*ACTION ITEM*: Look over the lines below. Report each one that includes the string "Image".

*RECORDS SUPPLIED*:
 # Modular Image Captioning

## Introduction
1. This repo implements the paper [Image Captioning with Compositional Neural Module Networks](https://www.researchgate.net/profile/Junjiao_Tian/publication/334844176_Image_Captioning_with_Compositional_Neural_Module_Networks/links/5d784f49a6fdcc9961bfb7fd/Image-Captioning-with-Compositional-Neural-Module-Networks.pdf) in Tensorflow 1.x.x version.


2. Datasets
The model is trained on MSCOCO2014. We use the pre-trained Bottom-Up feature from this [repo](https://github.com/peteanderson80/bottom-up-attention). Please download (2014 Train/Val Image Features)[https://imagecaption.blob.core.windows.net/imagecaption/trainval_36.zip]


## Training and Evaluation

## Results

*COMPLETED EXERCISE*:
 # Modular Image Captioning
1. This repo implements the paper [Image Captioning with Compositional Neural Module Networks](https://www.researchgate.net/profile/Junjiao_Tian/publication/334844176_Image_Captioning_with_Compositional_Neural_Module_Networks/links/5d784f49a6fdcc9961bfb7fd/Image-Captioning-with-Compositional-Neural-Module-Networks.pdf) in Tensorflow 1.x.x version.
The model is trained on MSCOCO2014. We use the pre-trained Bottom-Up feature from this [repo](https://github.com/peteanderson80/bottom-up-attention). Please download (2014 Train/Val Image Features)[https://imagecaption.blob.core.windows.net/imagecaption/trainval_36.zip]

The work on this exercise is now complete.